Unlike the Labour floor show, where the leader comes on some time before the ‘Red Flag’ and ‘Jerusalem’ bring the party to a close, at the Conservative conference the party leader’s speech now ends the grisly spectacle. So it fell to David Cameron to bring conference to climax – always a tricky job when conference has hardly got over climaxing the day before. In the old days, the blue-heads from Frimley used to go all yoghurty over Michael ‘Tarzan’ Heseltine. It didn’t stop them reverting to type next day when Margaret Thatcher got up to hymn the Führerprinzip.
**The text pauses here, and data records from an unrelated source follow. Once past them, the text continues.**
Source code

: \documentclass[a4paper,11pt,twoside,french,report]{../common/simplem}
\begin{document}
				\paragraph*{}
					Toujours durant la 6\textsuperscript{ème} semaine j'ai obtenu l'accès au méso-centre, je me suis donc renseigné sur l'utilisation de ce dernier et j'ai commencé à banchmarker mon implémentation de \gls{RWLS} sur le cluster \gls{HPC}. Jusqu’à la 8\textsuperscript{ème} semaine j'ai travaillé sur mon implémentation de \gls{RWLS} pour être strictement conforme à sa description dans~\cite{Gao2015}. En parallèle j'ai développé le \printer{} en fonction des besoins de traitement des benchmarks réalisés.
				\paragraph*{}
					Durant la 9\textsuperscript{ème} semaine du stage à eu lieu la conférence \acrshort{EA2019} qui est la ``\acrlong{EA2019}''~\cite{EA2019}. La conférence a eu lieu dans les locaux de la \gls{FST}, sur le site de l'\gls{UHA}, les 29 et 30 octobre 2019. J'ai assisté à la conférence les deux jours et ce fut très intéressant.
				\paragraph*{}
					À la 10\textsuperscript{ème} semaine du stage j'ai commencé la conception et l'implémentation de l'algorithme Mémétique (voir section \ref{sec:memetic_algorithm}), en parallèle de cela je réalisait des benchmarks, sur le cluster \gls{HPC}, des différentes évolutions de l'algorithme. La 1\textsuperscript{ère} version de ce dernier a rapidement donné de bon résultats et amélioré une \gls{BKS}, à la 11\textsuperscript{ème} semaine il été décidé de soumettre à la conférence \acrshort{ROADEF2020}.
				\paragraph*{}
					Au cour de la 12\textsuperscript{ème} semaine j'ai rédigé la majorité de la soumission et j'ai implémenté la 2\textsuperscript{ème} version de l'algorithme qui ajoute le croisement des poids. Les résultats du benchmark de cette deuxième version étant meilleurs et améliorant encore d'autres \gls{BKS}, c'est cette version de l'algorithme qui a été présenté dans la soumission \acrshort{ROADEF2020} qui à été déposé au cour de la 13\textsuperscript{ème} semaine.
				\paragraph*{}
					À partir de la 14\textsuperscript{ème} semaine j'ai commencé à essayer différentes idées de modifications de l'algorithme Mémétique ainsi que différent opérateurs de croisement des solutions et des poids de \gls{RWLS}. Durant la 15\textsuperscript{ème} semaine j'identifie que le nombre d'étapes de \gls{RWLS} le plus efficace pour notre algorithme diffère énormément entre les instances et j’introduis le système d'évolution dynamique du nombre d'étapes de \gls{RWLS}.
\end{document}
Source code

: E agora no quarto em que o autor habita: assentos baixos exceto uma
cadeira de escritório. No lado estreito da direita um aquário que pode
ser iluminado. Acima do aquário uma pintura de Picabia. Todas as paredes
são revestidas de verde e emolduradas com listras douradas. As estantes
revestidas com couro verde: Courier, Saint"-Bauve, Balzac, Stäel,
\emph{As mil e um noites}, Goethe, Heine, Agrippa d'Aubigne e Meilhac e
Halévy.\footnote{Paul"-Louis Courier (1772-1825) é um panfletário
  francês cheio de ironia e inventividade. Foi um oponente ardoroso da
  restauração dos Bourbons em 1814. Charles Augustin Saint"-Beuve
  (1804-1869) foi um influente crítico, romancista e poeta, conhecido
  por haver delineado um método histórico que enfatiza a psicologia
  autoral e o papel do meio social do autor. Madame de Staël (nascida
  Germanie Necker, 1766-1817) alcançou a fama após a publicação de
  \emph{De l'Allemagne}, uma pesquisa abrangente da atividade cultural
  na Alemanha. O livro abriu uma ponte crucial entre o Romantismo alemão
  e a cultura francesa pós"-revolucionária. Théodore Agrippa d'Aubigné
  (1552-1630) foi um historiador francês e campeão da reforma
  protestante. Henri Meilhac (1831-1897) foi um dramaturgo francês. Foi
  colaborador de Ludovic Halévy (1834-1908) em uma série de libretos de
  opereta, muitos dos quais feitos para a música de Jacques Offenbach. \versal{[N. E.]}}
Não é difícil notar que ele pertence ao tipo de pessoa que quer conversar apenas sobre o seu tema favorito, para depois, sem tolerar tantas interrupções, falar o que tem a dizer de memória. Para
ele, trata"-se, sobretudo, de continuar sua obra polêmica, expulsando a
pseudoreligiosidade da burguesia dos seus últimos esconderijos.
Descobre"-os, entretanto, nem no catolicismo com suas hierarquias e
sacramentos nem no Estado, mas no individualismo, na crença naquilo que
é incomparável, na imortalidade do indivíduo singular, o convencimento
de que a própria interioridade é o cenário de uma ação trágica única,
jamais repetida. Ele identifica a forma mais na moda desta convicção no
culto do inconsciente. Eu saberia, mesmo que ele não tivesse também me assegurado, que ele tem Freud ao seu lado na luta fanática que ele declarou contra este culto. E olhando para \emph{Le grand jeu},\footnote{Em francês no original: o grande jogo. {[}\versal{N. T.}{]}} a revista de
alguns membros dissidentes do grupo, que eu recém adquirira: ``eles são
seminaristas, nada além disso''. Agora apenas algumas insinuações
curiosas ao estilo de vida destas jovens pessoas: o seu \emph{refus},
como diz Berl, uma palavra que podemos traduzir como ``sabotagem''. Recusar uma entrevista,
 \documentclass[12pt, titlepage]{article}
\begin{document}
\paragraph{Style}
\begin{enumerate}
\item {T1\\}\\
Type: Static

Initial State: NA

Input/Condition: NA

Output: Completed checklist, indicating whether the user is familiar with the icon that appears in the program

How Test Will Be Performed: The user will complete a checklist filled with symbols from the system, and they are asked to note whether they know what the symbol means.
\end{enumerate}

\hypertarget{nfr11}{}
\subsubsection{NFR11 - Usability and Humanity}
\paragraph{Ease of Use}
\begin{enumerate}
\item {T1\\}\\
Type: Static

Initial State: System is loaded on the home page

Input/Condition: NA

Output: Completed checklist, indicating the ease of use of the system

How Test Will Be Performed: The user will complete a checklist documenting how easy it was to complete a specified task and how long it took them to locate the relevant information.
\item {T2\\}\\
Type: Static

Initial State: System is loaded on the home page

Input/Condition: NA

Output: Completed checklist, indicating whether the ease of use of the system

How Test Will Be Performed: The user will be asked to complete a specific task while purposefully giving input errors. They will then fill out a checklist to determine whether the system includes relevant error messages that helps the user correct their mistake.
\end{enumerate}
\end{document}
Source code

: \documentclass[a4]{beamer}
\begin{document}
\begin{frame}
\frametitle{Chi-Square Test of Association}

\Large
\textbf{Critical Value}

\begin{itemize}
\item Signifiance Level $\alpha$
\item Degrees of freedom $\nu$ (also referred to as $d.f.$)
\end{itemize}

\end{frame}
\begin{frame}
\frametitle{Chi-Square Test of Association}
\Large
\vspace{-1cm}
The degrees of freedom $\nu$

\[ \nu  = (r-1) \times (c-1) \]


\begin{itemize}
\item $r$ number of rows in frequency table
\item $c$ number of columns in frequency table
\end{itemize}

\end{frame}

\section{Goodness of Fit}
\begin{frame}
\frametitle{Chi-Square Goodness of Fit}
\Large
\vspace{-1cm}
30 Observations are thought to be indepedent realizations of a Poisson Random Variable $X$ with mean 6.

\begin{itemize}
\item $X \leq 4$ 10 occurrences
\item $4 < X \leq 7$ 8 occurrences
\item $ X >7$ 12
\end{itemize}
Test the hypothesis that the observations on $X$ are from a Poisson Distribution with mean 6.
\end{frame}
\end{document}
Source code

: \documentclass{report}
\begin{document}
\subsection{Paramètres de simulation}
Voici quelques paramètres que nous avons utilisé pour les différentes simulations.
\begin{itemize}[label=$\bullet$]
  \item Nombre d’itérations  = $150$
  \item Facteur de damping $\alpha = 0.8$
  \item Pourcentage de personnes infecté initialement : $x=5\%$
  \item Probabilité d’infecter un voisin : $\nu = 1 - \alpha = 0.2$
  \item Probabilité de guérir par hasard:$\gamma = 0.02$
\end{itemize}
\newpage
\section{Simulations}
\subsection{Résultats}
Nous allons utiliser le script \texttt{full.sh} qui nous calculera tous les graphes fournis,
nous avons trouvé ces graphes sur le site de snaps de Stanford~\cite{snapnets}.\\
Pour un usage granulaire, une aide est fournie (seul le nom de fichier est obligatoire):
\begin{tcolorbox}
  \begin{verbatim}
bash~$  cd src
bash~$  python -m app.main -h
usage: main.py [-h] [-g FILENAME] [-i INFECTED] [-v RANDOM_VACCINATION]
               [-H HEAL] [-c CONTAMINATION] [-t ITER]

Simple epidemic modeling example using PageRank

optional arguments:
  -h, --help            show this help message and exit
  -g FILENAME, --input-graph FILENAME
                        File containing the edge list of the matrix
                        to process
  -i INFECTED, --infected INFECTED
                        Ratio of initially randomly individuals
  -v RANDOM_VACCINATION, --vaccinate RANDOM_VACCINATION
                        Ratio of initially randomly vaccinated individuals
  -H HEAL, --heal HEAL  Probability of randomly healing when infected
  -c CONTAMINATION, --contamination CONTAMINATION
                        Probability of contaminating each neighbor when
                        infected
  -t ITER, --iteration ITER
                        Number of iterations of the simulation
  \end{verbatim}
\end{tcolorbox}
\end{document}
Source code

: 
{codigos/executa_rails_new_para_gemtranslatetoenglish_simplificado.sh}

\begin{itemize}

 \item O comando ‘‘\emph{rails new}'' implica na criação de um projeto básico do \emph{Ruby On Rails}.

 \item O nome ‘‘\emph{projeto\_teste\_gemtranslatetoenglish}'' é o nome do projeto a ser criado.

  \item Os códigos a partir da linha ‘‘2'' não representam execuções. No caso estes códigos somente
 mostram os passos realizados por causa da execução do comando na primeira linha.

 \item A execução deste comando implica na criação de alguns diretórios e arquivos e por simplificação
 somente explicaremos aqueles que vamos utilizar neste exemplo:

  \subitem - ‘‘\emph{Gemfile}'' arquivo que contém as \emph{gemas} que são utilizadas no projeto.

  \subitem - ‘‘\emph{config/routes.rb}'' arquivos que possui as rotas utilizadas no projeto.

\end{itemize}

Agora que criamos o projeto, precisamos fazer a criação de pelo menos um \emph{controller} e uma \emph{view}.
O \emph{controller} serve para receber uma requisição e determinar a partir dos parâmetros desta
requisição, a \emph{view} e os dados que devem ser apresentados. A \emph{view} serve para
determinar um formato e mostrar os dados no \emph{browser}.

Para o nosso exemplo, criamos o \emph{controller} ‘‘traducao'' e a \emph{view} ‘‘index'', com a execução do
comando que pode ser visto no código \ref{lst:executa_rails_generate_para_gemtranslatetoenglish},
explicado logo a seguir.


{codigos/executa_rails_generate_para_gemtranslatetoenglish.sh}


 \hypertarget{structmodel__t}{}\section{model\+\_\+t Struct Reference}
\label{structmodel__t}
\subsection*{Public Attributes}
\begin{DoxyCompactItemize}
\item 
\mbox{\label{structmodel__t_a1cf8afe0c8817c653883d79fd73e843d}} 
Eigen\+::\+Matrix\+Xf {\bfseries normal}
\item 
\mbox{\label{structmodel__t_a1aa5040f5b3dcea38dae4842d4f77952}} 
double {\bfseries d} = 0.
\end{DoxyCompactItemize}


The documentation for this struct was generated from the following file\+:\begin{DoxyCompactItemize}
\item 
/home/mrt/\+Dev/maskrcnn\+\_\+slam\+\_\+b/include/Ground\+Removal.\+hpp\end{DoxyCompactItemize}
But Cam is not Thatch, and the blue-heads know it.
They, or their grandchildren, have another darling: a maverick blond with a chequered sexual history, who for all that has laid claim to the status of national treasure. Sir Jimmy Savile, for various reasons, was not available to address the conference, though his love of money and the royal family would have fitted in well. But even as Savile’s tombstone was being ground up for landfill, the crowd seemed happy with comrade Boris. The prime minister had to join the mannequins for the mayor of London’s turn, cameras trained on his every response to Johnson’s sallies. It wasn’t one of Boris’s best efforts, but he’s passed the point where the mere vagaries of utterance sully his reputation. Like the hectic in Dave’s blood he rages. But for Cameron, unlike King Claudius, sending the antic prince to exile in England isn’t really an option.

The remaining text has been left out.